## Your instructions:
Start at the line in the entries below that contains "- **Render Dirty**: Render", stop at the line that contains "- **TypeScript**: Full", and output exactly the lines in that span, both ends included.

## Records shown:
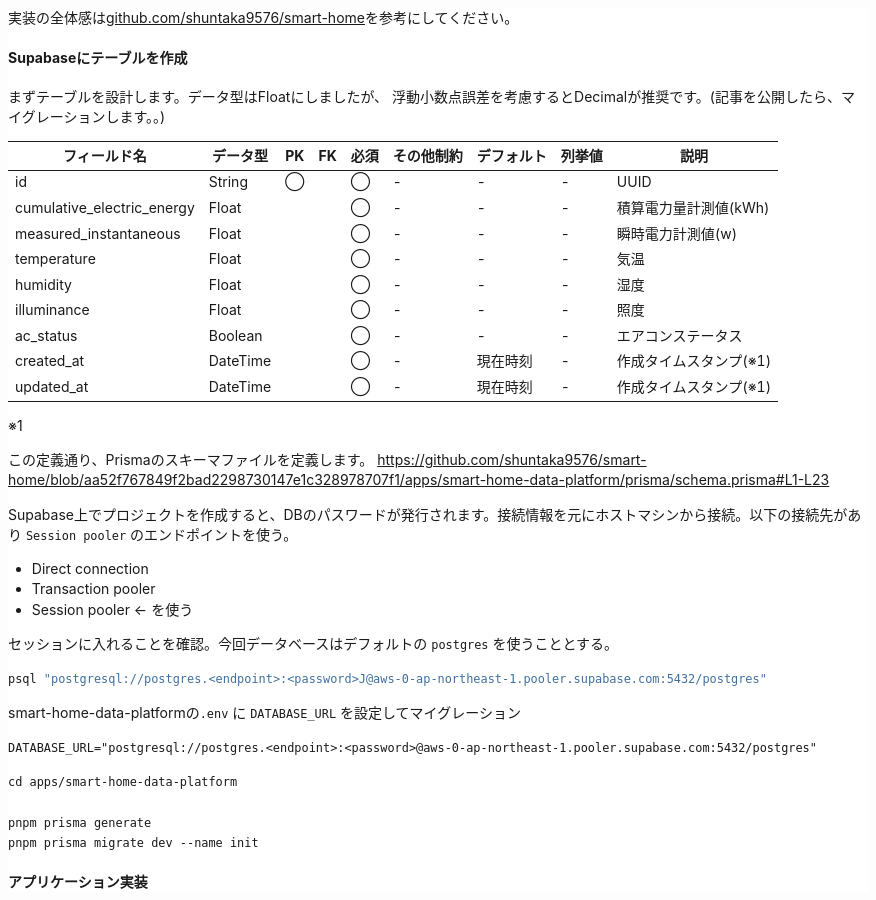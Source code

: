 実装の全体感は[github.com/shuntaka9576/smart-home](https://github.com/shuntaka9576/smart-home/tree/aa52f767849f2bad2298730147e1c328978707f1/apps/smart-home-data-platform)を参考にしてください。

#### Supabaseにテーブルを作成

まずテーブルを設計します。データ型はFloatにしましたが、 浮動小数点誤差を考慮するとDecimalが推奨です。(記事を公開したら、マイグレーションします。。)

| フィールド名                     | データ型   | PK | FK | 必須 | その他制約 | デフォルト | 列挙値 | 説明 |
|----------------------------------|------------|----|----|------|------------|------------|--------|------|
| id                               | String     | ◯  |    | ◯    | -          | -          | -      |UUID|
| cumulative_electric_energy       | Float      |    |    | ◯    | -          | -          | -      |積算電力量計測値(kWh)|
| measured_instantaneous           | Float      |    |    | ◯    | -          | -          | -      |瞬時電力計測値(w)|
| temperature                      | Float      |    |    | ◯    | -          | -          | -      |気温|
| humidity                         | Float      |    |    | ◯    | -          | -          | -      |湿度|
| illuminance                      | Float      |    |    | ◯    | -          | -          | -      |照度|
| ac_status                        | Boolean    |    |    | ◯    | -          | -          | -      |エアコンステータス|
| created_at                       | DateTime   |    |    | ◯    | -          | 現在時刻   | -      |作成タイムスタンプ(※1)|
| updated_at                       | DateTime   |    |    | ◯    | -          | 現在時刻   | -      |作成タイムスタンプ(※1)|

※1

この定義通り、Prismaのスキーマファイルを定義します。
https://github.com/shuntaka9576/smart-home/blob/aa52f767849f2bad2298730147e1c328978707f1/apps/smart-home-data-platform/prisma/schema.prisma#L1-L23

Supabase上でプロジェクトを作成すると、DBのパスワードが発行されます。接続情報を元にホストマシンから接続。以下の接続先があり `Session pooler` のエンドポイントを使う。

* Direct connection
* Transaction pooler
* Session pooler <- を使う

セッションに入れることを確認。今回データベースはデフォルトの `postgres` を使うこととする。
```bash
psql "postgresql://postgres.<endpoint>:<password>J@aws-0-ap-northeast-1.pooler.supabase.com:5432/postgres"
```
smart-home-data-platformの`.env` に `DATABASE_URL` を設定してマイグレーション

```bash:.env
DATABASE_URL="postgresql://postgres.<endpoint>:<password>@aws-0-ap-northeast-1.pooler.supabase.com:5432/postgres"
```

```bash:スキーマのデプロイ
cd apps/smart-home-data-platform

pnpm prisma generate
pnpm prisma migrate dev --name init
```

#### アプリケーション実装
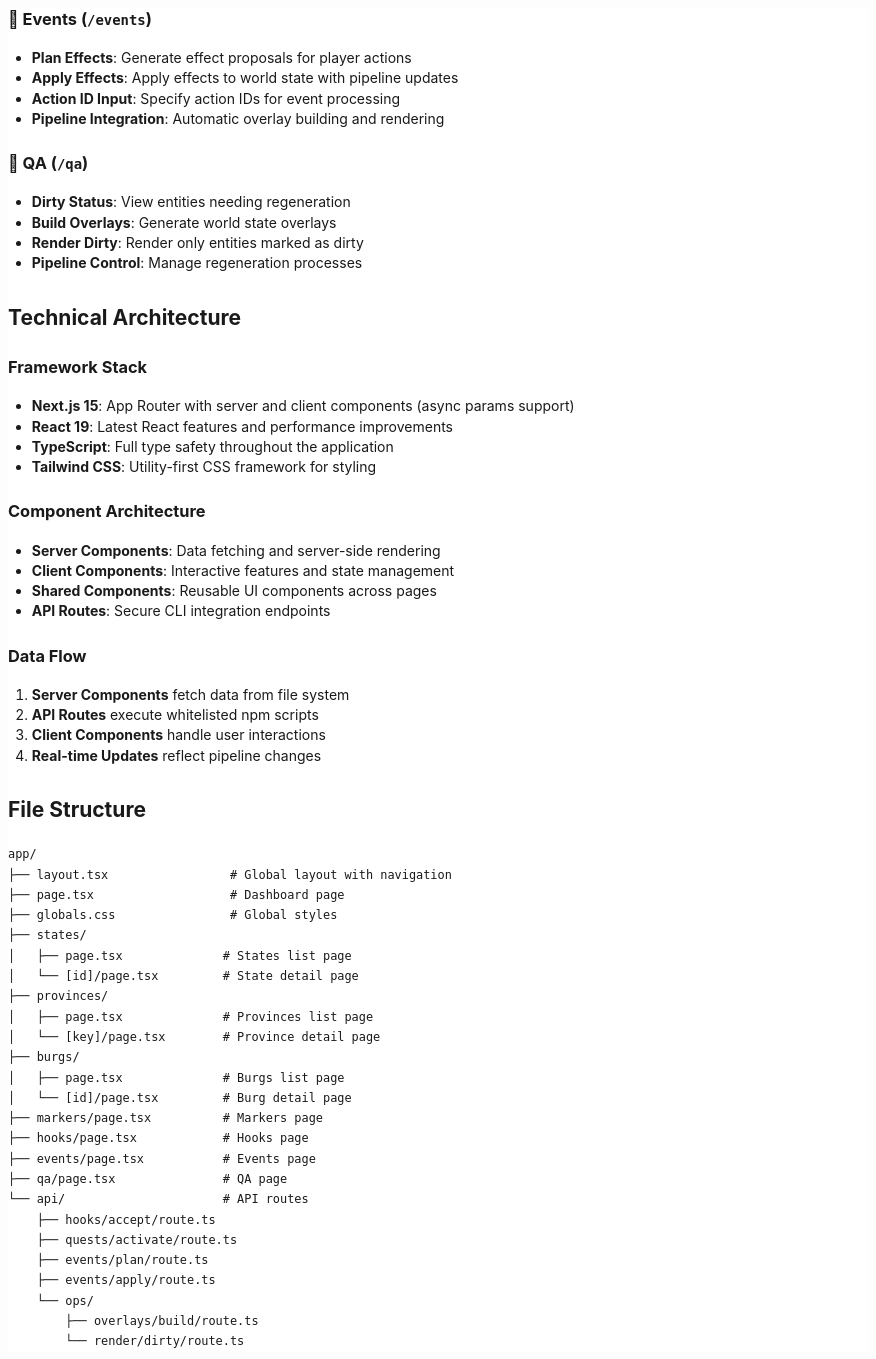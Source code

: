 ### 📅 Events (`/events`)
- **Plan Effects**: Generate effect proposals for player actions
- **Apply Effects**: Apply effects to world state with pipeline updates
- **Action ID Input**: Specify action IDs for event processing
- **Pipeline Integration**: Automatic overlay building and rendering

### 🔧 QA (`/qa`)
- **Dirty Status**: View entities needing regeneration
- **Build Overlays**: Generate world state overlays
- **Render Dirty**: Render only entities marked as dirty
- **Pipeline Control**: Manage regeneration processes

## Technical Architecture

### Framework Stack
- **Next.js 15**: App Router with server and client components (async params support)
- **React 19**: Latest React features and performance improvements
- **TypeScript**: Full type safety throughout the application
- **Tailwind CSS**: Utility-first CSS framework for styling

### Component Architecture
- **Server Components**: Data fetching and server-side rendering
- **Client Components**: Interactive features and state management
- **Shared Components**: Reusable UI components across pages
- **API Routes**: Secure CLI integration endpoints

### Data Flow
1. **Server Components** fetch data from file system
2. **API Routes** execute whitelisted npm scripts
3. **Client Components** handle user interactions
4. **Real-time Updates** reflect pipeline changes

## File Structure

```
app/
├── layout.tsx                 # Global layout with navigation
├── page.tsx                   # Dashboard page
├── globals.css                # Global styles
├── states/
│   ├── page.tsx              # States list page
│   └── [id]/page.tsx         # State detail page
├── provinces/
│   ├── page.tsx              # Provinces list page
│   └── [key]/page.tsx        # Province detail page
├── burgs/
│   ├── page.tsx              # Burgs list page
│   └── [id]/page.tsx         # Burg detail page
├── markers/page.tsx          # Markers page
├── hooks/page.tsx            # Hooks page
├── events/page.tsx           # Events page
├── qa/page.tsx               # QA page
└── api/                      # API routes
    ├── hooks/accept/route.ts
    ├── quests/activate/route.ts
    ├── events/plan/route.ts
    ├── events/apply/route.ts
    └── ops/
        ├── overlays/build/route.ts
        └── render/dirty/route.ts

```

## Worked solution:
- **Render Dirty**: Render only entities marked as dirty
- **Pipeline Control**: Manage regeneration processes

## Technical Architecture

### Framework Stack
- **Next.js 15**: App Router with server and client components (async params support)
- **React 19**: Latest React features and performance improvements
- **TypeScript**: Full type safety throughout the application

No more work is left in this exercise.